[WORK TASK]: In full and word for word, return the listing that follows.

■ ■ ■ ■ ■ ■ ■

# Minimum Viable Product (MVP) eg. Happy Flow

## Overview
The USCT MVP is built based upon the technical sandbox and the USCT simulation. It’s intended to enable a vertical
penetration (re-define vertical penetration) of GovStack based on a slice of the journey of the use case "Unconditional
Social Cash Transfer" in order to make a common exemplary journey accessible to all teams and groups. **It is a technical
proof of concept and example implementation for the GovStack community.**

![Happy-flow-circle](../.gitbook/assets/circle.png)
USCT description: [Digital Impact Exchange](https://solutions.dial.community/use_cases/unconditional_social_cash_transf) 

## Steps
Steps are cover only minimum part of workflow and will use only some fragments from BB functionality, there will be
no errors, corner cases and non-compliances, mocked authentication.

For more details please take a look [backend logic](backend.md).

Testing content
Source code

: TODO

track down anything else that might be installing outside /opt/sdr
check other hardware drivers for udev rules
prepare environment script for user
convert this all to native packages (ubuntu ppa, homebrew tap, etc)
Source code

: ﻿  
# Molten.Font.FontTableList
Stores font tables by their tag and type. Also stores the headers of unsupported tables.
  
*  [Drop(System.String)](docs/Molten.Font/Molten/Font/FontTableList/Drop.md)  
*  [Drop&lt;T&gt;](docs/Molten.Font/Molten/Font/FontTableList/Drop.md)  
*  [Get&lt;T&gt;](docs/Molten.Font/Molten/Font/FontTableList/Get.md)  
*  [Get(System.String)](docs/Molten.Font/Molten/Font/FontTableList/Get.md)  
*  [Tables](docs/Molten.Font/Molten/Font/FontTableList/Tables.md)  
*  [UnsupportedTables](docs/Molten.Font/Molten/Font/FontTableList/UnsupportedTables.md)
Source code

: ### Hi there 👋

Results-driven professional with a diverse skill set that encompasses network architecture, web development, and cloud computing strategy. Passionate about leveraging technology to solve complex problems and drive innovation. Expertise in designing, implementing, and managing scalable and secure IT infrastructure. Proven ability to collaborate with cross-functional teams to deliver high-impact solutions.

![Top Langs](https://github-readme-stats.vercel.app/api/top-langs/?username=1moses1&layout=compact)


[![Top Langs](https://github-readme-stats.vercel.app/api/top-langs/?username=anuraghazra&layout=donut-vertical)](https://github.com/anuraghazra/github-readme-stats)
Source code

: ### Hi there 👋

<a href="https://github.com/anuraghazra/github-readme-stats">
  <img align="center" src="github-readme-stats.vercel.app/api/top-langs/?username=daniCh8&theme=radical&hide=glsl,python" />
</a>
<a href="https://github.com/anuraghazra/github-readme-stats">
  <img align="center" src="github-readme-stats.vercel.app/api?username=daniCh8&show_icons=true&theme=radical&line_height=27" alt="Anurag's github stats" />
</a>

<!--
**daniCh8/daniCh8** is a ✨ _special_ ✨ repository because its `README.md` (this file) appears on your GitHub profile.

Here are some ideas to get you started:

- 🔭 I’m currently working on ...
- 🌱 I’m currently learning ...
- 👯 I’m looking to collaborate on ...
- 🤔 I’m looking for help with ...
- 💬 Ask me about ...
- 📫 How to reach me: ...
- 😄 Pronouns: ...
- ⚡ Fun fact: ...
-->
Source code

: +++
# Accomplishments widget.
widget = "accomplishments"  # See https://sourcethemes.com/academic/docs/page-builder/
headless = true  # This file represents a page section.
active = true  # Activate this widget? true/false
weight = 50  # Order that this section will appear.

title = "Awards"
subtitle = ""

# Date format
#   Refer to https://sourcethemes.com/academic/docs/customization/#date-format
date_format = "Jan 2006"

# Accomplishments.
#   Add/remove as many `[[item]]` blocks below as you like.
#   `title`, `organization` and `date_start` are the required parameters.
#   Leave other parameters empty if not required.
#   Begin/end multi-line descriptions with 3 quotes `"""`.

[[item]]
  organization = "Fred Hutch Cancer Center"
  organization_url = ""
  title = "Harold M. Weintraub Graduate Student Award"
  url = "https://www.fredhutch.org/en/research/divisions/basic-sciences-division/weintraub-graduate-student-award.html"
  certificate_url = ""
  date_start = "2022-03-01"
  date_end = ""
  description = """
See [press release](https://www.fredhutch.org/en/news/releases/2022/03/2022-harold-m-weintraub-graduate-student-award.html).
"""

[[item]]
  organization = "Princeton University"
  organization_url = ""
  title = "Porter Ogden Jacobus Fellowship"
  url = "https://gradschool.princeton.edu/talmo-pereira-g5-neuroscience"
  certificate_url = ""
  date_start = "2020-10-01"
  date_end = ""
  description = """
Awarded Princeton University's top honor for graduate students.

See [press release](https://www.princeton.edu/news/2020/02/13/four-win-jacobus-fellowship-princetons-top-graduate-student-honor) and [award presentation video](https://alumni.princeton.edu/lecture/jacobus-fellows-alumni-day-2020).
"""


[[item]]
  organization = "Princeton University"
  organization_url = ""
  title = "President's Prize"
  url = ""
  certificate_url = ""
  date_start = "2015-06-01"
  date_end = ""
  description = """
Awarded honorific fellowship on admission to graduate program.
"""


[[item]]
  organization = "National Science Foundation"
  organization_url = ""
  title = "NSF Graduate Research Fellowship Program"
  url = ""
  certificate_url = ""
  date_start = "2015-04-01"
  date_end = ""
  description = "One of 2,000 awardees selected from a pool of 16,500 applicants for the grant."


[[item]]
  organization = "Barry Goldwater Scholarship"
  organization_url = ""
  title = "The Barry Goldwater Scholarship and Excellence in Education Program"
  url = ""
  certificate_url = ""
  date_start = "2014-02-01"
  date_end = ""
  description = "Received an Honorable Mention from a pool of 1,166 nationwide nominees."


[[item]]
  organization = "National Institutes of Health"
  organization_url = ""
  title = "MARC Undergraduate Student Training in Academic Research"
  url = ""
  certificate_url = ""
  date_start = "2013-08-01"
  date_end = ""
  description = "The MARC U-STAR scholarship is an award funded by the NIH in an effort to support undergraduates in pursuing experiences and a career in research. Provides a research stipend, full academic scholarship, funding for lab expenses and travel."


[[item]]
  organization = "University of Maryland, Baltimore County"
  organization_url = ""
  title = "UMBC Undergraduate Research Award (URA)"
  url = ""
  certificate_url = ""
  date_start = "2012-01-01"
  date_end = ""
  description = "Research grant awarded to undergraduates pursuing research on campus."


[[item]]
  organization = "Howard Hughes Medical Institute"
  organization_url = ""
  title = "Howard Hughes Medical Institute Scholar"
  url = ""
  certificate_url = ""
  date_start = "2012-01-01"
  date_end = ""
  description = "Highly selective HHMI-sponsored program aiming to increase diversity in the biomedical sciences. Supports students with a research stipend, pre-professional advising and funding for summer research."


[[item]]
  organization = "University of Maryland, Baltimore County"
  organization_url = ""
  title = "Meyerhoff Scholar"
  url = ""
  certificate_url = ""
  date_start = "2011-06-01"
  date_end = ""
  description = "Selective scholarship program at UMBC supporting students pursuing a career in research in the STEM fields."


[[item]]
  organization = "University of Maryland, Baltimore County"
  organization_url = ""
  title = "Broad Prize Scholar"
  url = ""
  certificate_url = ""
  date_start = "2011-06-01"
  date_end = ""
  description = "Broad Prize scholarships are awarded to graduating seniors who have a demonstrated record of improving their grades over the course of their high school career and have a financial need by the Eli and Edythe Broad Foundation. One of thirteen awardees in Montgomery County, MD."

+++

■ ■ ■ ■ ■ ■ ■

[SOLUTION FOR THIS TASK]:
# Minimum Viable Product (MVP) eg. Happy Flow

## Overview
The USCT MVP is built based upon the technical sandbox and the USCT simulation. It’s intended to enable a vertical
penetration (re-define vertical penetration) of GovStack based on a slice of the journey of the use case "Unconditional
Social Cash Transfer" in order to make a common exemplary journey accessible to all teams and groups. **It is a technical
proof of concept and example implementation for the GovStack community.**

![Happy-flow-circle](../.gitbook/assets/circle.png)
USCT description: [Digital Impact Exchange](https://solutions.dial.community/use_cases/unconditional_social_cash_transf) 

## Steps
Steps are cover only minimum part of workflow and will use only some fragments from BB functionality, there will be
no errors, corner cases and non-compliances, mocked authentication.

For more details please take a look [backend logic](backend.md).

Testing content
Source code

: TODO

track down anything else that might be installing outside /opt/sdr
check other hardware drivers for udev rules
prepare environment script for user
convert this all to native packages (ubuntu ppa, homebrew tap, etc)
Source code

: ﻿  
# Molten.Font.FontTableList
Stores font tables by their tag and type. Also stores the headers of unsupported tables.
  
*  [Drop(System.String)](docs/Molten.Font/Molten/Font/FontTableList/Drop.md)  
*  [Drop&lt;T&gt;](docs/Molten.Font/Molten/Font/FontTableList/Drop.md)  
*  [Get&lt;T&gt;](docs/Molten.Font/Molten/Font/FontTableList/Get.md)  
*  [Get(System.String)](docs/Molten.Font/Molten/Font/FontTableList/Get.md)  
*  [Tables](docs/Molten.Font/Molten/Font/FontTableList/Tables.md)  
*  [UnsupportedTables](docs/Molten.Font/Molten/Font/FontTableList/UnsupportedTables.md)
Source code

: ### Hi there 👋

Results-driven professional with a diverse skill set that encompasses network architecture, web development, and cloud computing strategy. Passionate about leveraging technology to solve complex problems and drive innovation. Expertise in designing, implementing, and managing scalable and secure IT infrastructure. Proven ability to collaborate with cross-functional teams to deliver high-impact solutions.

![Top Langs](https://github-readme-stats.vercel.app/api/top-langs/?username=1moses1&layout=compact)


[![Top Langs](https://github-readme-stats.vercel.app/api/top-langs/?username=anuraghazra&layout=donut-vertical)](https://github.com/anuraghazra/github-readme-stats)
Source code

: ### Hi there 👋

<a href="https://github.com/anuraghazra/github-readme-stats">
  <img align="center" src="github-readme-stats.vercel.app/api/top-langs/?username=daniCh8&theme=radical&hide=glsl,python" />
</a>
<a href="https://github.com/anuraghazra/github-readme-stats">
  <img align="center" src="github-readme-stats.vercel.app/api?username=daniCh8&show_icons=true&theme=radical&line_height=27" alt="Anurag's github stats" />
</a>

<!--
**daniCh8/daniCh8** is a ✨ _special_ ✨ repository because its `README.md` (this file) appears on your GitHub profile.

Here are some ideas to get you started:

- 🔭 I’m currently working on ...
- 🌱 I’m currently learning ...
- 👯 I’m looking to collaborate on ...
- 🤔 I’m looking for help with ...
- 💬 Ask me about ...
- 📫 How to reach me: ...
- 😄 Pronouns: ...
- ⚡ Fun fact: ...
-->
Source code

: +++
# Accomplishments widget.
widget = "accomplishments"  # See https://sourcethemes.com/academic/docs/page-builder/
headless = true  # This file represents a page section.
active = true  # Activate this widget? true/false
weight = 50  # Order that this section will appear.

title = "Awards"
subtitle = ""

# Date format
#   Refer to https://sourcethemes.com/academic/docs/customization/#date-format
date_format = "Jan 2006"

# Accomplishments.
#   Add/remove as many `[[item]]` blocks below as you like.
#   `title`, `organization` and `date_start` are the required parameters.
#   Leave other parameters empty if not required.
#   Begin/end multi-line descriptions with 3 quotes `"""`.

[[item]]
  organization = "Fred Hutch Cancer Center"
  organization_url = ""
  title = "Harold M. Weintraub Graduate Student Award"
  url = "https://www.fredhutch.org/en/research/divisions/basic-sciences-division/weintraub-graduate-student-award.html"
  certificate_url = ""
  date_start = "2022-03-01"
  date_end = ""
  description = """
See [press release](https://www.fredhutch.org/en/news/releases/2022/03/2022-harold-m-weintraub-graduate-student-award.html).
"""

[[item]]
  organization = "Princeton University"
  organization_url = ""
  title = "Porter Ogden Jacobus Fellowship"
  url = "https://gradschool.princeton.edu/talmo-pereira-g5-neuroscience"
  certificate_url = ""
  date_start = "2020-10-01"
  date_end = ""
  description = """
Awarded Princeton University's top honor for graduate students.

See [press release](https://www.princeton.edu/news/2020/02/13/four-win-jacobus-fellowship-princetons-top-graduate-student-honor) and [award presentation video](https://alumni.princeton.edu/lecture/jacobus-fellows-alumni-day-2020).
"""


[[item]]
  organization = "Princeton University"
  organization_url = ""
  title = "President's Prize"
  url = ""
  certificate_url = ""
  date_start = "2015-06-01"
  date_end = ""
  description = """
Awarded honorific fellowship on admission to graduate program.
"""


[[item]]
  organization = "National Science Foundation"
  organization_url = ""
  title = "NSF Graduate Research Fellowship Program"
  url = ""
  certificate_url = ""
  date_start = "2015-04-01"
  date_end = ""
  description = "One of 2,000 awardees selected from a pool of 16,500 applicants for the grant."


[[item]]
  organization = "Barry Goldwater Scholarship"
  organization_url = ""
  title = "The Barry Goldwater Scholarship and Excellence in Education Program"
  url = ""
  certificate_url = ""
  date_start = "2014-02-01"
  date_end = ""
  description = "Received an Honorable Mention from a pool of 1,166 nationwide nominees."


[[item]]
  organization = "National Institutes of Health"
  organization_url = ""
  title = "MARC Undergraduate Student Training in Academic Research"
  url = ""
  certificate_url = ""
  date_start = "2013-08-01"
  date_end = ""
  description = "The MARC U-STAR scholarship is an award funded by the NIH in an effort to support undergraduates in pursuing experiences and a career in research. Provides a research stipend, full academic scholarship, funding for lab expenses and travel."


[[item]]
  organization = "University of Maryland, Baltimore County"
  organization_url = ""
  title = "UMBC Undergraduate Research Award (URA)"
  url = ""
  certificate_url = ""
  date_start = "2012-01-01"
  date_end = ""
  description = "Research grant awarded to undergraduates pursuing research on campus."


[[item]]
  organization = "Howard Hughes Medical Institute"
  organization_url = ""
  title = "Howard Hughes Medical Institute Scholar"
  url = ""
  certificate_url = ""
  date_start = "2012-01-01"
  date_end = ""
  description = "Highly selective HHMI-sponsored program aiming to increase diversity in the biomedical sciences. Supports students with a research stipend, pre-professional advising and funding for summer research."


[[item]]
  organization = "University of Maryland, Baltimore County"
  organization_url = ""
  title = "Meyerhoff Scholar"
  url = ""
  certificate_url = ""
  date_start = "2011-06-01"
  date_end = ""
  description = "Selective scholarship program at UMBC supporting students pursuing a career in research in the STEM fields."


[[item]]
  organization = "University of Maryland, Baltimore County"
  organization_url = ""
  title = "Broad Prize Scholar"
  url = ""
  certificate_url = ""
  date_start = "2011-06-01"
  date_end = ""
  description = "Broad Prize scholarships are awarded to graduating seniors who have a demonstrated record of improving their grades over the course of their high school career and have a financial need by the Eli and Edythe Broad Foundation. One of thirteen awardees in Montgomery County, MD."

+++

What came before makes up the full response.